I (radius=r) is the incircle of triangle ABC (right angled at B) and O (radius=R) is another circle which touches the extended side BC and AC. Find the ratio (R/r) if the point of intersection of circles I and O is midpoint of AC.

In order for the incircle to touch the hypotenuse, AC, at its midpoint, the triangle must be an isosceles right triangle.

Sides BC and BA can be extended far enough to form sides of a square with the center of circle O as the fourth corner. The diagonal of this square, starting at the center of circle O, consists of three parts: a radius of circle O extending to the point of tangency of circle O with hypotenuse AC and with circle I, of length R; the radius of circle I to that point, of length r; and the diagonal of a smaller square, with side of length r, making the diagonal of length r*sqrt(2).
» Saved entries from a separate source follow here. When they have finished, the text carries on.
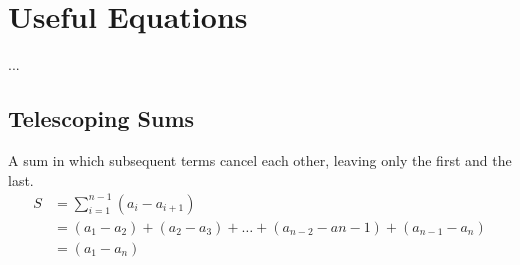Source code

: 
\thispagestyle{fancyplain}

\chapter{Useful Equations}
...

\section{Telescoping Sums}
\label{appendix:equations|eqn:telescoping}
A sum in which subsequent terms cancel each other, leaving only the first and
the last.
\begin{align}
	S &= \sum_{i=1}^{n-1}(a_{i} - a_{i+1}) \\
	&= (a_1-a_2)+(a_2-a_3) + \dots + (a_{n-2}-a{n-1}) + (a_{n-1}-a_n)
	\nonumber \\
	&= (a_1 - a_n) \nonumber
\end{align}


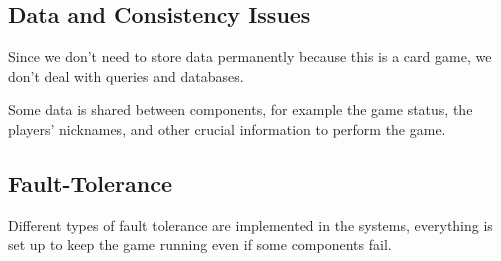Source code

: \documentclass{scrartcl}
\begin{document}
\subsection{Data and Consistency Issues}\label{data-and-consistency-issues}

Since we don't need to store data permanently because this is a card game, we don't deal with queries 
and databases.

Some data is shared between components, for example the game status, the players' nicknames, and 
other crucial information to perform the game.

\subsection{Fault-Tolerance}\label{fault-tolerance}

Different types of fault tolerance are implemented in the systems, everything is set up to keep
the game running even if some components fail.
\end{document}
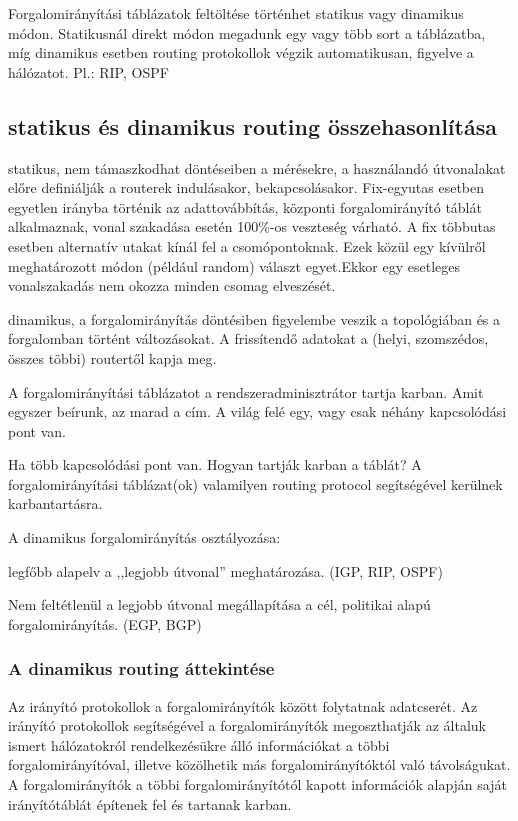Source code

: Forgalomirányítási táblázatok feltöltése történhet statikus vagy dinamikus módon. Statikusnál
direkt módon megadunk egy vagy több sort a táblázatba, míg dinamikus esetben routing
protokollok végzik automatikusan, figyelve a hálózatot. Pl.: RIP, OSPF

\subsection{statikus és dinamikus routing összehasonlítása}
\begin{description}[nosep]
	\item[nem adaptív] statikus, nem támaszkodhat döntéseiben a mérésekre, a használandó útvonalakat előre definiálják a routerek indulásakor, bekapcsolásakor. Fix-egyutas esetben egyetlen irányba történik az adattovábbítás, központi forgalomirányító táblát alkalmaznak, vonal szakadása esetén 100\%-os veszteség várható. A fix többutas esetben alternatív utakat kínál fel a csomópontoknak. Ezek közül egy kívülről meghatározott módon (például random) választ egyet.Ekkor egy esetleges vonalszakadás nem okozza minden csomag elveszését.
	\item[adaptív] dinamikus, a forgalomirányítás döntésiben figyelembe veszik a topológiában és a forgalomban történt változásokat. A frissítendő adatokat a (helyi, szomszédos, összes többi) routertől kapja meg.
	\item[Statikus routing] A forgalomirányítási táblázatot a rendszeradminisztrátor tartja karban. Amit egyszer beírunk, az marad a cím. A világ felé egy, vagy csak néhány kapcsolódási pont van.
	\item[Dinamikus routing] Ha több kapcsolódási pont van. Hogyan tartják karban a táblát? A forgalomirányítási táblázat(ok) valamilyen routing protocol segítségével kerülnek karbantartásra.
\end{description}

A dinamikus forgalomirányítás osztályozása:
\begin{description}[nosep]
	\item [Belső forgalomirányíási protokollok] legfőbb alapelv a ,,legjobb útvonal'' meghatározása. (IGP, RIP, OSPF)
	\item[külső forgalomirányítási protokollok] Nem feltétlenül a legjobb útvonal megállapítása a cél, politikai alapú forgalomirányítás. (EGP, BGP)
\end{description}

\subsubsection{A dinamikus routing áttekintése}
Az irányító protokollok a forgalomirányítók között folytatnak adatcserét. Az irányító
protokollok segítségével a forgalomirányítók megoszthatják az általuk ismert hálózatokról
rendelkezésükre álló információkat a többi forgalomirányítóval, illetve közölhetik más
forgalomirányítóktól való távolságukat. A forgalomirányítók a többi forgalomirányítótól
kapott információk alapján saját irányítótáblát építenek fel és tartanak karban.

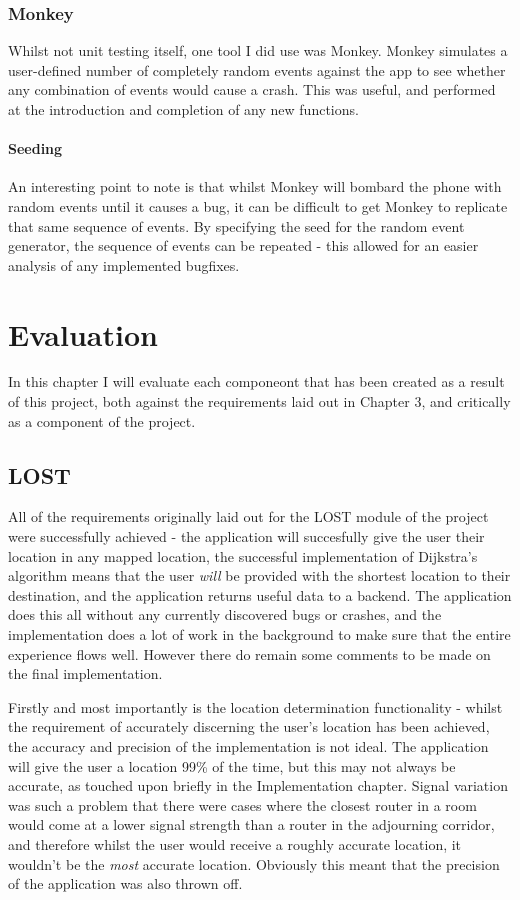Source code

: \documentclass[11pt]{informatics-report}
\begin{document}
\subsection{Monkey}

Whilst not unit testing itself, one tool I did use was Monkey. Monkey simulates a user-defined number of completely random events against the app to see whether any combination of events would cause a crash. This was useful, and performed at the introduction and completion of any new functions.

\subsubsection{Seeding}

An interesting point to note is that whilst Monkey will bombard the phone with random events until it causes a bug, it can be difficult to get Monkey to replicate that same sequence of events. By specifying the seed for the random event generator, the sequence of events can be repeated - this allowed for an easier analysis of any implemented bugfixes. 


\chapter{Evaluation}

In this chapter I will evaluate each componeont that has been created as a result of this project, both against the requirements laid out in Chapter 3, and critically as a component of the project.

\section{LOST} 

All of the requirements originally laid out for the LOST module of the project were successfully achieved - the application will succesfully give the user their location in any mapped location, the successful implementation of Dijkstra's algorithm means that the user \textit{will} be provided with the shortest location to their destination, and the application returns useful data to a backend. The application does this all without any currently discovered bugs or crashes, and the implementation does a lot of work in the background to make sure that the entire experience flows well. However there do remain some comments to be made on the final implementation.

Firstly and most importantly is the location determination functionality - whilst the requirement of accurately discerning the user's location has been achieved, the accuracy and precision of the implementation is not ideal. The application will give the user a location 99\% of the time, but this may not always be accurate, as touched upon briefly in the Implementation chapter. Signal variation was such a problem that there were cases where the closest router in a room would come at a lower signal strength than a router in the adjourning corridor, and therefore whilst the user would receive a roughly accurate location, it wouldn't be the \textit{most} accurate location. Obviously this meant that the precision of the application was also thrown off.
\end{document}
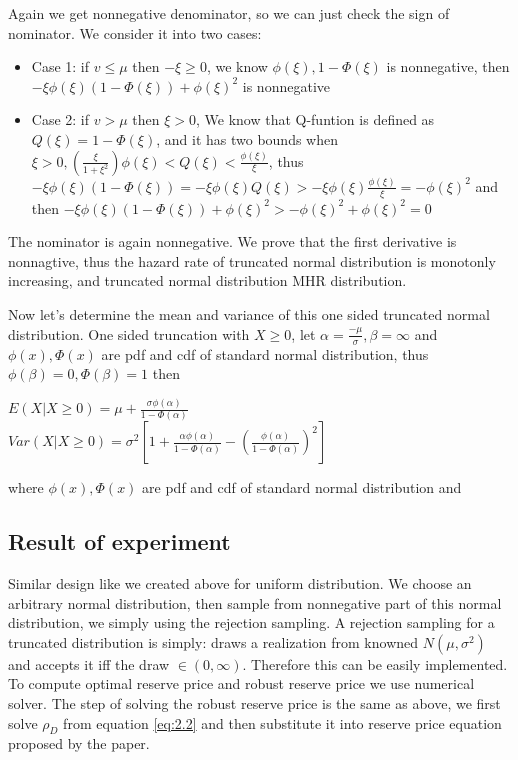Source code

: Again we get nonnegative denominator, so we can just check the sign of nominator. We consider it into two cases:

\begin{itemize}
	\item Case 1: if $v \leqslant \mu$ then $-\xi \geqslant 0$, we know $\phi(\xi), 1-\Phi(\xi)$ is nonnegative, then $-\xi\phi(\xi)\left( 1 - \Phi(\xi) \right) + \phi(\xi)^2$ is nonnegative
	\item Case 2: if  $v > \mu$ then $\xi > 0$, We know that Q-funtion is defined as $Q(\xi) = 1- \Phi(\xi)$, and it has two bounds when $\xi > 0, \left( \frac{\xi}{1+\xi^2} \right)\phi(\xi) < Q(\xi) <\frac{\phi(\xi)}{\xi}$, thus  $-\xi\phi(\xi)\left( 1 - \Phi(\xi) \right) = -\xi\phi(\xi) Q(\xi)  > - \xi\phi(\xi)\frac{\phi(\xi)}{\xi} = -\phi(\xi)^2$ and then  $-\xi\phi(\xi)\left( 1 - \Phi(\xi) \right) + \phi(\xi)^2 > -\phi(\xi)^2 + \phi(\xi)^2 = 0$
\end{itemize}

 The nominator is again nonnegative. We prove that the first derivative is nonnagtive, thus the hazard rate of truncated normal distribution is monotonly increasing, and truncated normal distribution MHR distribution. 



Now let's determine the mean and variance of this one sided truncated normal distribution.
One sided truncation with $X \geqslant 0$, let $\alpha = \frac{- \mu}{\sigma}, \beta = \infty$ and $\phi(x), \Phi(x) $ are pdf and cdf of standard normal distribution, thus $\phi(\beta) = 0, \Phi(\beta) = 1$ then 

\begin{center}
	$E(X | X \geqslant 0) = \mu + \frac{\sigma \phi(\alpha)}{1 - \Phi(\alpha)}$\\
	$Var( X | X \geqslant 0) = \sigma^2 [1+\frac{\alpha \phi(\alpha)}{1 - \Phi(\alpha)}-(\frac{ \phi(\alpha)}{1 - \Phi(\alpha)})^2]$
\end{center}
where $\phi(x), \Phi(x) $ are pdf and cdf of standard normal distribution
and \\



\subsection{Result of experiment}

Similar design like we created above for uniform distribution. We choose an arbitrary normal distribution, then sample from nonnegative part of this normal distribution, we simply using the rejection sampling. A rejection sampling for a truncated distribution is simply: draws a realization from knowned $N(\mu, \sigma^2)$ and accepts it iff the draw $\in (0,\infty)$. Therefore this can be easily implemented. To compute optimal reserve price and robust reserve price we use numerical solver.
The step of solving the robust reserve price is the same as above, we first solve $\rho_D$ from equation \ref{eq:2.2} and then substitute it into reserve price equation proposed by the paper.  
	
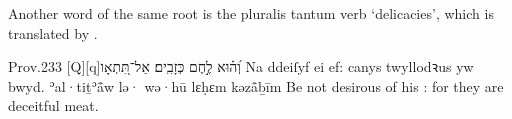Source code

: 
\begin{paper}
	Another word of the same root is the pluralis tantum verb  ‘delicacies’, which is translated by .
\end{paper}

\begin{example}{Prov.}{23}{3}{}{}
	\quoling
	{אַל־תִּ֭תְאָו‪[Q]‬‪[q]‬  וְ֝ה֗וּא לֶ֣חֶם כְּזָבִֽים׃}
	{Na ddeiſyf ei  ef: canys twyllodꝛus yw bwyd.}
	{ʾal·tiṯʾå̄w lə· wə·hū lɛḥɛm kəzå̄ḇīm}
	{Be not desirous of his : for they are deceitful meat.}
\end{example}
Thus the entire diagonal has length R + r*(1 + sqrt(2)).

The side of the square has length R, so its diagonal must be of length R*sqrt(2).

R + r*(1+sqrt(2)) = R*sqrt(2)
1 + (r/R)*(1+sqrt(2)) = sqrt(2)
(r/R)*(1+sqrt(2)) = sqrt(2) - 1
r/R = (sqrt(2) - 1) / (sqrt(2) + 1)
R/r = (sqrt(2) + 1) / (sqrt(2) - 1) ~= 5.828427124746188

Posted by Charlie on 2007-08-20 11:48:05